Evaluation of Antioxidant Effect of Cerium Oxide Nanoparticles on Adipose Tissue Derived Mesenchymal Stem Cell Line
Subject Areas :
Journal of Animal Biology
Zahra Valipour
1
,
Marjan Nouri
2
,
Kazem Parivar
3
,
Ehsan Ehsani
4
1 - Department of Biology, Science and Research Branch, Islamic Azad University, Tehran, Iran
2 - Department of Food Science and Technology, Roudehen Branch, Islamic Azad University, Roudehen, Iran
3 - Department of Biology, Science and Research Branch, Islamic Azad University, Tehran, Iran
4 - Department of Biology, Roudehen Branch, Islamic Azad University, Roudehen, Iran
Received: 2023-05-07
Accepted : 2023-08-15
Published : 2024-02-20
Keywords:
Antioxidant,
Nanoparticle,
Cerium Oxide,
Mesenchymal stem cell line,
Abstract :
Today, the use of nanoparticles in various fields is increasing.
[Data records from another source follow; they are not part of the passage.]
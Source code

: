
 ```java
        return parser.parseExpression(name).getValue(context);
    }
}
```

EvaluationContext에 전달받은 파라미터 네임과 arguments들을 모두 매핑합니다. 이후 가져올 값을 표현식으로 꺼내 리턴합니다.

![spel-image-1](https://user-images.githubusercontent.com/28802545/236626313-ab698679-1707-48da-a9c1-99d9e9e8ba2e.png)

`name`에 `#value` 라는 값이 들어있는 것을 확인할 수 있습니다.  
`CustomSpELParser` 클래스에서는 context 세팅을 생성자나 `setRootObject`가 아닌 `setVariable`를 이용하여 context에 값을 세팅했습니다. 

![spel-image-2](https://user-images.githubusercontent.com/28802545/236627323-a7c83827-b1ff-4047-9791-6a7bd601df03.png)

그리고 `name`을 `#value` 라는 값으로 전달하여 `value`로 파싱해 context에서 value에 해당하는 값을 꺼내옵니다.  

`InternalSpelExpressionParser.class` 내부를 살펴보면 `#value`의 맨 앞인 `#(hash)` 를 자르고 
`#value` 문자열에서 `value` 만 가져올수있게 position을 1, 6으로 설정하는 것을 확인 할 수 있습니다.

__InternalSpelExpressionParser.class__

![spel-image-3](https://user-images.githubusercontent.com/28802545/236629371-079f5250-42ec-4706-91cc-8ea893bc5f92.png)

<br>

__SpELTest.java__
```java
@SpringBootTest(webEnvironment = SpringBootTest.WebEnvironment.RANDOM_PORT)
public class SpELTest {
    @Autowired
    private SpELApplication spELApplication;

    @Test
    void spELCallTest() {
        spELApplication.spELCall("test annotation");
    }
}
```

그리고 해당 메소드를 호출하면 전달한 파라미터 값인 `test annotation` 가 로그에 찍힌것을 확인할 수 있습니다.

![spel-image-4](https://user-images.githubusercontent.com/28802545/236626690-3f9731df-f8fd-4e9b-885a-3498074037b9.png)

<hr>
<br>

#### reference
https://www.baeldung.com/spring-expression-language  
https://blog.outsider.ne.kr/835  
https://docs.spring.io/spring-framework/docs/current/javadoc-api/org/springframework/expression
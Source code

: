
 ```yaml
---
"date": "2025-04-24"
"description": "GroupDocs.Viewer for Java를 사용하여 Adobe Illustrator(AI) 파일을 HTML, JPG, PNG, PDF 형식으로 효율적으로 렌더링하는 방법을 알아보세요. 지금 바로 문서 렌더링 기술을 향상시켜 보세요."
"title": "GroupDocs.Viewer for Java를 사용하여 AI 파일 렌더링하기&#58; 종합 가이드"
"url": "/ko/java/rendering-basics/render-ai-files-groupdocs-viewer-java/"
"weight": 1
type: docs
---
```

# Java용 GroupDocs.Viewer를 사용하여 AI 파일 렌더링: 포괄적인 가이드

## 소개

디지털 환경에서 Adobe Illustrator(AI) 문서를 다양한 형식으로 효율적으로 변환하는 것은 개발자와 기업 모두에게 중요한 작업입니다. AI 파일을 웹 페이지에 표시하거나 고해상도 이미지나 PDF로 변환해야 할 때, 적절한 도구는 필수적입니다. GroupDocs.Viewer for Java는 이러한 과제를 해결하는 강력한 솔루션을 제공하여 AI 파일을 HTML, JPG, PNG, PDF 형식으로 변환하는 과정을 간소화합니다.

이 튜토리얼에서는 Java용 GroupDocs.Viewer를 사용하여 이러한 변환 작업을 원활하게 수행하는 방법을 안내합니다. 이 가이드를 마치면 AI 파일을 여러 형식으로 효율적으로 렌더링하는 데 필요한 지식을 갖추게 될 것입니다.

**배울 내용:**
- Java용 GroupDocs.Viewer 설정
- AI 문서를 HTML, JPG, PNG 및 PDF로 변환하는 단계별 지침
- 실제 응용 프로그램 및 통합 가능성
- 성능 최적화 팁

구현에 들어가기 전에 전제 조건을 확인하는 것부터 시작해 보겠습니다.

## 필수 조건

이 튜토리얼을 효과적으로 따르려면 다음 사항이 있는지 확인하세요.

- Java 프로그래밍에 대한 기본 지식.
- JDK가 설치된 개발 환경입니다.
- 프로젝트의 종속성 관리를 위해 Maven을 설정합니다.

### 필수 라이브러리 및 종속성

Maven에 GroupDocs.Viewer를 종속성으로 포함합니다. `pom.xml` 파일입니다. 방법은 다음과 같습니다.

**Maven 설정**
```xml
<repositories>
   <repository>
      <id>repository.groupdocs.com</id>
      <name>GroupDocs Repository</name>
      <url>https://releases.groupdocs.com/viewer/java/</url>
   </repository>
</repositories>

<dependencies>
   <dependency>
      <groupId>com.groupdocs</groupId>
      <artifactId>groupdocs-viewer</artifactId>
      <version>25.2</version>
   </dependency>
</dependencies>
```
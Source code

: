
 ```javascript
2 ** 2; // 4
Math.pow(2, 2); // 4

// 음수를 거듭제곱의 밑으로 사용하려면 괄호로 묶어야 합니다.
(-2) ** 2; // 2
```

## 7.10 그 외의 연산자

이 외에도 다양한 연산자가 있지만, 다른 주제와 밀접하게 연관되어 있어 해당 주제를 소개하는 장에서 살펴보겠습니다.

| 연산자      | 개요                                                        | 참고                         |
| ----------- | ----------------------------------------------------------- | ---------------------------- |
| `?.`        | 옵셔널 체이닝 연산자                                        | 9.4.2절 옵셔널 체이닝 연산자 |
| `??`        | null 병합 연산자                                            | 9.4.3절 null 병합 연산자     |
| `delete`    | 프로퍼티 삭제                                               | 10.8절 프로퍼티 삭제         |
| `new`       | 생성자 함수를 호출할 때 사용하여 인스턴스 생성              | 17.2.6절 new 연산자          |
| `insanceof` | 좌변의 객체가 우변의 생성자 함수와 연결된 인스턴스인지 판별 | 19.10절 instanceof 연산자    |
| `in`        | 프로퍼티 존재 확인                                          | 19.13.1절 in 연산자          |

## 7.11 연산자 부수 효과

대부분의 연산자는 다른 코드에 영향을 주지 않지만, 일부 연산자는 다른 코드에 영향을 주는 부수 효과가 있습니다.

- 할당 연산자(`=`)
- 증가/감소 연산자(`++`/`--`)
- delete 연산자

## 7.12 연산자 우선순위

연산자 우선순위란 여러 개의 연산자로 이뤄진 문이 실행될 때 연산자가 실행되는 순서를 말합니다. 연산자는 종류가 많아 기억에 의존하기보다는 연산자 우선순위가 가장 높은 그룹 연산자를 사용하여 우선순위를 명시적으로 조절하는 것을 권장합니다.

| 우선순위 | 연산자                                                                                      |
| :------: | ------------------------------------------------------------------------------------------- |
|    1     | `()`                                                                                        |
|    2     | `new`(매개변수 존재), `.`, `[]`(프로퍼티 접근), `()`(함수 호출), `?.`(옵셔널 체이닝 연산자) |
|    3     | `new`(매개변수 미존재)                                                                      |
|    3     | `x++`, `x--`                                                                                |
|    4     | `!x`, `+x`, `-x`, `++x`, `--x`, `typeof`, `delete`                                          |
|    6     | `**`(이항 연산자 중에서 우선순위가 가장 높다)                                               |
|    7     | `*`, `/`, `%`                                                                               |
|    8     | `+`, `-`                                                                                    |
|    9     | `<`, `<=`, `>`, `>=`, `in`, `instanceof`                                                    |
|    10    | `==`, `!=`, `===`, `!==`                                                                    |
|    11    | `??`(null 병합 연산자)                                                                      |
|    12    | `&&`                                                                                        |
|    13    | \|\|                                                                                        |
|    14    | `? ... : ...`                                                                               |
Cerium oxide nanoparticles are one of the types of nanoparticles that are widely used in the nanomedicine as an antioxidant. The specific antioxidant property of cerium oxide nanoparticles made us investigate its antioxidant effect on mesenchymal stem cell line derived from adipose tissue. After preparation and passage of mesenchymal stem cells derived from adipose tissue, these cells were tested for oxidative stress with different concentrations of hydrogen peroxide, which was checked by MTT test, treated and the amount of free radical ROS was measured. Then, the cells were treated with different concentrations of cerium oxide which checked by MTT test and the cell survival investigated by Annexin 5-propidium iodide test by flow cytometry to check apoptosis and finally the results were statistically analyzed. became. The greatest effect of hydrogen peroxide oxidative stress was calculated in 24 h at a concentration of 200 μM and the results of MTT were calculated to determine the IC50 of cerium oxide nanoparticles at a concentration of 100 μM/ml in 24 h. The results showed that this nanoparticle is not only non-toxic for these cells, but also increases their proliferation in certain concentrations. The results of the flow cytometry tests and the evaluation of the effects of cerium oxide nanoparticles also showed that these nanoparticles have a good antioxidant capacity and the survival of cells treated with cerium oxide was similar to the group treated with vitamin C. This shows the effective and beneficial effects of cerium oxide nanoparticles and the potential of this compound in cell regeneration and survival. Based on these results, cerium oxide can be an improving factor in cell proliferation and cell therapy.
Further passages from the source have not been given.